* PROBLEM TO SOLVE *
Without including any picture, return the complete set of records exactly.

Document images with source code
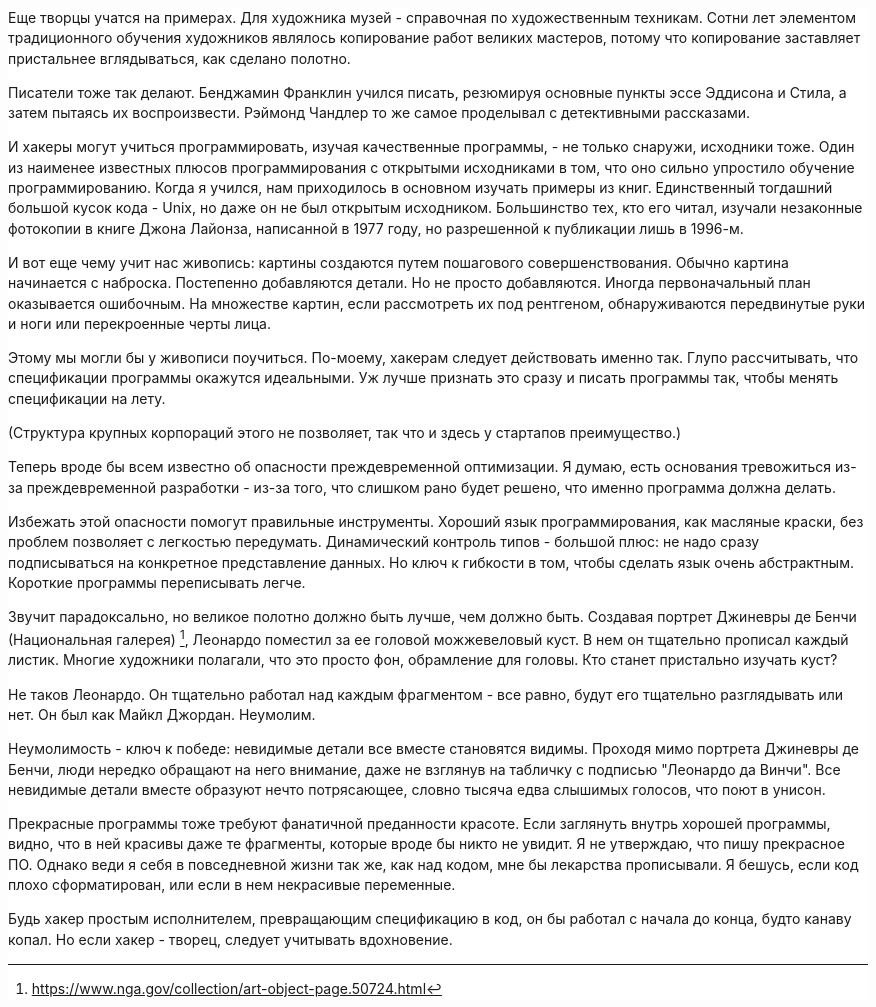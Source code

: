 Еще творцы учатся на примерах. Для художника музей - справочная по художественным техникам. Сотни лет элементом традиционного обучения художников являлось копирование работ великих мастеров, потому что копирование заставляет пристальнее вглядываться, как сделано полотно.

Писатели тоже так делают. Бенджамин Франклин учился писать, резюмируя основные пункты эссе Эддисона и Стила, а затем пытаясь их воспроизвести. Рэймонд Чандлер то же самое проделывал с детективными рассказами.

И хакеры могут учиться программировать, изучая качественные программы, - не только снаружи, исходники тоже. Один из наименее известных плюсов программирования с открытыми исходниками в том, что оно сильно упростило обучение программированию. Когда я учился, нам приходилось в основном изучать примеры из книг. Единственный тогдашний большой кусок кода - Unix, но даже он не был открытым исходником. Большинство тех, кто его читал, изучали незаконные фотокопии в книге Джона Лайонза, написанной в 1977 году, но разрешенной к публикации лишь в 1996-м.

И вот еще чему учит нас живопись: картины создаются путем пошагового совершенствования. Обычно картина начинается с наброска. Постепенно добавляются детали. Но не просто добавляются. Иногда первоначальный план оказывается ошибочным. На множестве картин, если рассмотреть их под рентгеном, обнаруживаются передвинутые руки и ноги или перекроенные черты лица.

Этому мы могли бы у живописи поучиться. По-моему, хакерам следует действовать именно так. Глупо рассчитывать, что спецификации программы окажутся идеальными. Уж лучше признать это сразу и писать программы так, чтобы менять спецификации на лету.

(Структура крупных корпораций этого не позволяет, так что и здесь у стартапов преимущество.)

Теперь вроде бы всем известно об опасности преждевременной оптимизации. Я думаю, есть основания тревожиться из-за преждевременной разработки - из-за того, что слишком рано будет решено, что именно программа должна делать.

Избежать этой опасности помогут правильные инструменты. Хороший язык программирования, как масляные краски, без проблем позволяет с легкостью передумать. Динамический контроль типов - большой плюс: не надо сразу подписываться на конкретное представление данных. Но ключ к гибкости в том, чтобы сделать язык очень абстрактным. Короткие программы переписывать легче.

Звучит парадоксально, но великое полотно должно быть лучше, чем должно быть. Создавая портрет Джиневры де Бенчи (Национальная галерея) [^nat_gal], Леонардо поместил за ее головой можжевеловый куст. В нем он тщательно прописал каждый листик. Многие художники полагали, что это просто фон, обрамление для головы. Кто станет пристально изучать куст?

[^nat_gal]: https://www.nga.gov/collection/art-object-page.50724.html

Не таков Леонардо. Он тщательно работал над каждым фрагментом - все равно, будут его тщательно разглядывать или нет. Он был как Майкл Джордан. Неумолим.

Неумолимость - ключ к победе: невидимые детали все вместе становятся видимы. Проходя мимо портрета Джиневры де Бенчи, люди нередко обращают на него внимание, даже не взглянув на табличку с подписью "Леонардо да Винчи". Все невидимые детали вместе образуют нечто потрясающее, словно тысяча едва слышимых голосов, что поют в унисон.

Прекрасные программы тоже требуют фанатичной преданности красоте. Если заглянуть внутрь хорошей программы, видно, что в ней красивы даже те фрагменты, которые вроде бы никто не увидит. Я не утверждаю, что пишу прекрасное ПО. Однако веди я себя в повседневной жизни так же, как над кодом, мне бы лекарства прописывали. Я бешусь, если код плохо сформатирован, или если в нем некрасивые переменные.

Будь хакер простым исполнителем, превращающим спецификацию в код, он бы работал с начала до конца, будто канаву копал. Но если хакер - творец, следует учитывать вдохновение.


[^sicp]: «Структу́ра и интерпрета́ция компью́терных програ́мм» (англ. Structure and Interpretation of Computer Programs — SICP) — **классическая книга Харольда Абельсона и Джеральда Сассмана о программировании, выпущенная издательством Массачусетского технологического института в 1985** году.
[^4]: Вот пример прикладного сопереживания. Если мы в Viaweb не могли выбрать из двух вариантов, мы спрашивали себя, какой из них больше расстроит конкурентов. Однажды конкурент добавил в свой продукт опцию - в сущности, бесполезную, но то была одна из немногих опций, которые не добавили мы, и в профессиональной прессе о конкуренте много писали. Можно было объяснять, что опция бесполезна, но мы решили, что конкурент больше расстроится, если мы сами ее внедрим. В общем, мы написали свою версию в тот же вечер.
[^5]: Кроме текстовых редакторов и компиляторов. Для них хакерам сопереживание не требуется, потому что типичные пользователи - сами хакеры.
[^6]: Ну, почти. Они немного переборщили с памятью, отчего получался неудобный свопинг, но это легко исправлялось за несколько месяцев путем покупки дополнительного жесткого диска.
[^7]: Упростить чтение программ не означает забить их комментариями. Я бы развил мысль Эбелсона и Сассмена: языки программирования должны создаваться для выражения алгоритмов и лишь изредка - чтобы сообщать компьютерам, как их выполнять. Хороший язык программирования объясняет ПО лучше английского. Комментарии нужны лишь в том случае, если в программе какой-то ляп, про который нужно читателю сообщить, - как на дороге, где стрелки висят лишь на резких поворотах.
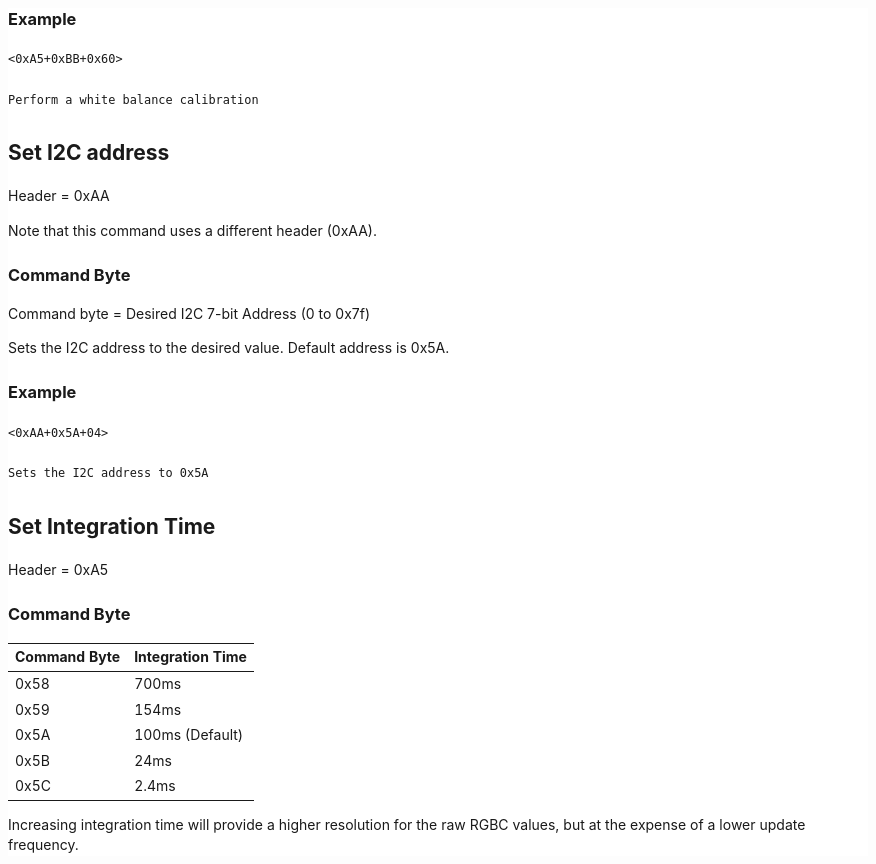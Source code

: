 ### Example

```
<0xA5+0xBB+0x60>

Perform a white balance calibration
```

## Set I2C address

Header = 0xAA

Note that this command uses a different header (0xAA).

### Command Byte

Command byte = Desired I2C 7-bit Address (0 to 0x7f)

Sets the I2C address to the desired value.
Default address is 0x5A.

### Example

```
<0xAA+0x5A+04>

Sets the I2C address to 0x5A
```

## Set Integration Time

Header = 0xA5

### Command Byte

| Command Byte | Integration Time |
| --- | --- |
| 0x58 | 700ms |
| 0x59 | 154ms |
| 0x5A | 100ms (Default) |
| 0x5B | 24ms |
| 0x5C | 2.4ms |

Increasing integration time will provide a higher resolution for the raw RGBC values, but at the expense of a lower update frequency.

* ANSWER TO THE PROBLEM *
Source code

: Еще творцы учатся на примерах. Для художника музей - справочная по художественным техникам. Сотни лет элементом традиционного обучения художников являлось копирование работ великих мастеров, потому что копирование заставляет пристальнее вглядываться, как сделано полотно.

Писатели тоже так делают. Бенджамин Франклин учился писать, резюмируя основные пункты эссе Эддисона и Стила, а затем пытаясь их воспроизвести. Рэймонд Чандлер то же самое проделывал с детективными рассказами.

И хакеры могут учиться программировать, изучая качественные программы, - не только снаружи, исходники тоже. Один из наименее известных плюсов программирования с открытыми исходниками в том, что оно сильно упростило обучение программированию. Когда я учился, нам приходилось в основном изучать примеры из книг. Единственный тогдашний большой кусок кода - Unix, но даже он не был открытым исходником. Большинство тех, кто его читал, изучали незаконные фотокопии в книге Джона Лайонза, написанной в 1977 году, но разрешенной к публикации лишь в 1996-м.

И вот еще чему учит нас живопись: картины создаются путем пошагового совершенствования. Обычно картина начинается с наброска. Постепенно добавляются детали. Но не просто добавляются. Иногда первоначальный план оказывается ошибочным. На множестве картин, если рассмотреть их под рентгеном, обнаруживаются передвинутые руки и ноги или перекроенные черты лица.

Этому мы могли бы у живописи поучиться. По-моему, хакерам следует действовать именно так. Глупо рассчитывать, что спецификации программы окажутся идеальными. Уж лучше признать это сразу и писать программы так, чтобы менять спецификации на лету.

(Структура крупных корпораций этого не позволяет, так что и здесь у стартапов преимущество.)

Теперь вроде бы всем известно об опасности преждевременной оптимизации. Я думаю, есть основания тревожиться из-за преждевременной разработки - из-за того, что слишком рано будет решено, что именно программа должна делать.

Избежать этой опасности помогут правильные инструменты. Хороший язык программирования, как масляные краски, без проблем позволяет с легкостью передумать. Динамический контроль типов - большой плюс: не надо сразу подписываться на конкретное представление данных. Но ключ к гибкости в том, чтобы сделать язык очень абстрактным. Короткие программы переписывать легче.

Звучит парадоксально, но великое полотно должно быть лучше, чем должно быть. Создавая портрет Джиневры де Бенчи (Национальная галерея) [^nat_gal], Леонардо поместил за ее головой можжевеловый куст. В нем он тщательно прописал каждый листик. Многие художники полагали, что это просто фон, обрамление для головы. Кто станет пристально изучать куст?

[^nat_gal]: https://www.nga.gov/collection/art-object-page.50724.html

Не таков Леонардо. Он тщательно работал над каждым фрагментом - все равно, будут его тщательно разглядывать или нет. Он был как Майкл Джордан. Неумолим.

Неумолимость - ключ к победе: невидимые детали все вместе становятся видимы. Проходя мимо портрета Джиневры де Бенчи, люди нередко обращают на него внимание, даже не взглянув на табличку с подписью "Леонардо да Винчи". Все невидимые детали вместе образуют нечто потрясающее, словно тысяча едва слышимых голосов, что поют в унисон.

Прекрасные программы тоже требуют фанатичной преданности красоте. Если заглянуть внутрь хорошей программы, видно, что в ней красивы даже те фрагменты, которые вроде бы никто не увидит. Я не утверждаю, что пишу прекрасное ПО. Однако веди я себя в повседневной жизни так же, как над кодом, мне бы лекарства прописывали. Я бешусь, если код плохо сформатирован, или если в нем некрасивые переменные.

Будь хакер простым исполнителем, превращающим спецификацию в код, он бы работал с начала до конца, будто канаву копал. Но если хакер - творец, следует учитывать вдохновение.


[^sicp]: «Структу́ра и интерпрета́ция компью́терных програ́мм» (англ. Structure and Interpretation of Computer Programs — SICP) — **классическая книга Харольда Абельсона и Джеральда Сассмана о программировании, выпущенная издательством Массачусетского технологического института в 1985** году.
[^4]: Вот пример прикладного сопереживания. Если мы в Viaweb не могли выбрать из двух вариантов, мы спрашивали себя, какой из них больше расстроит конкурентов. Однажды конкурент добавил в свой продукт опцию - в сущности, бесполезную, но то была одна из немногих опций, которые не добавили мы, и в профессиональной прессе о конкуренте много писали. Можно было объяснять, что опция бесполезна, но мы решили, что конкурент больше расстроится, если мы сами ее внедрим. В общем, мы написали свою версию в тот же вечер.
[^5]: Кроме текстовых редакторов и компиляторов. Для них хакерам сопереживание не требуется, потому что типичные пользователи - сами хакеры.
[^6]: Ну, почти. Они немного переборщили с памятью, отчего получался неудобный свопинг, но это легко исправлялось за несколько месяцев путем покупки дополнительного жесткого диска.
[^7]: Упростить чтение программ не означает забить их комментариями. Я бы развил мысль Эбелсона и Сассмена: языки программирования должны создаваться для выражения алгоритмов и лишь изредка - чтобы сообщать компьютерам, как их выполнять. Хороший язык программирования объясняет ПО лучше английского. Комментарии нужны лишь в том случае, если в программе какой-то ляп, про который нужно читателю сообщить, - как на дороге, где стрелки висят лишь на резких поворотах.
Source code

: ### Example

```
<0xA5+0xBB+0x60>

Perform a white balance calibration
```

## Set I2C address

Header = 0xAA

Note that this command uses a different header (0xAA).

### Command Byte

Command byte = Desired I2C 7-bit Address (0 to 0x7f)

Sets the I2C address to the desired value.
Default address is 0x5A.

### Example

```
<0xAA+0x5A+04>

Sets the I2C address to 0x5A
```

## Set Integration Time

Header = 0xA5

### Command Byte

| Command Byte | Integration Time |
| --- | --- |
| 0x58 | 700ms |
| 0x59 | 154ms |
| 0x5A | 100ms (Default) |
| 0x5B | 24ms |
| 0x5C | 2.4ms |

Increasing integration time will provide a higher resolution for the raw RGBC values, but at the expense of a lower update frequency.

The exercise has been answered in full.